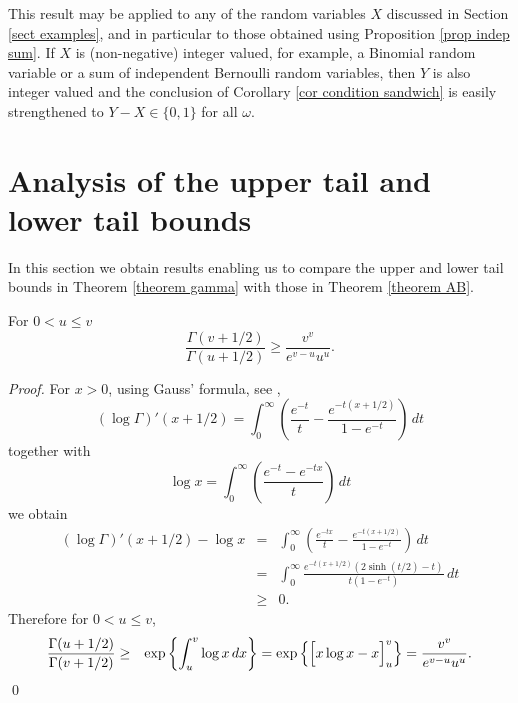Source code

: \documentclass[smallextended,envcountsect]{svjour3}
\begin{document}
This result may be applied to any of the random variables $X$ discussed in Section \ref{sect examples}, and in particular to those obtained using Proposition \ref{prop indep sum}.  If $X$ is (non-negative) integer valued, for example, a Binomial random variable or a sum of independent Bernoulli random variables, then $Y$ is also integer valued and the conclusion of Corollary \ref{cor condition sandwich} is easily strengthened to $Y-X \in\{0,1\}$ for all $\omega$.

\section{Analysis of the upper tail and lower tail bounds} \label{sect upper and lower}

In this section we obtain results enabling us to compare the upper and lower tail bounds in Theorem \ref{theorem gamma} with those in Theorem \ref{theorem AB}.

\begin{lemma}   For $0 < u \le v$
       \begin{equation} \label{log gamma}
          \frac{\Gamma(v+1/2)}{\Gamma(u+1/2)} \ge \frac{v^v}{e^{v-u}u^u}.
        \end{equation}
\end{lemma}

\begin{proof}
For $x > 0$, using Gauss' formula, see \cite[Sect 12.3]{whittaker},
    $$
   ( \log \Gamma)'(x+ 1/2) = \int_0^\infty \left(\frac{e^{-t}}{t} - \frac{e^{-t(x+1/2)}}{1-e^{-t}}\right)\,dt
    $$
together with
   $$
        \log x = \int_0^\infty \left( \frac{e^{-t} - e^{-tx}}{t}\right)\,dt
        $$
we obtain
   \begin{eqnarray*}
   ( \log \Gamma)'(x+1/2) -  \log x
     & = & \int_0^\infty \left(\frac{e^{-tx}}{t} - \frac{e^{-t(x+1/2)}}{1-e^{-t}}\right)\,dt\\
     & = & \int_0^\infty \frac{e^{-t(x+1/2)}(2 \sinh (t/2) -t)}{t(1-e^{-t})}\,dt \\
     & \ge & 0.
   \end{eqnarray*}
Therefore for $0 < u \le v$,
  \begin{eqnarray*}
\frac{\Gamma(u+1/2)}{\Gamma(v+1/2)}
    & \ge & \exp\left\{ \int_u^v \log x \,dx \right\} = \exp\left\{ \left[\rule{0cm}{2.5ex}x \log x - x\right]_u^v\right\} = \frac{v^v}{e^{v-u}u^u}.
 \end{eqnarray*}
 \qed \end{proof}
\end{document}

PROBLEM TO WORK ON: Wherever the string "label" occurs in the records above, copy that line.

RESULT FOR THIS TASK:
\section{Analysis of the upper tail and lower tail bounds} \label{sect upper and lower}
       \begin{equation} \label{log gamma}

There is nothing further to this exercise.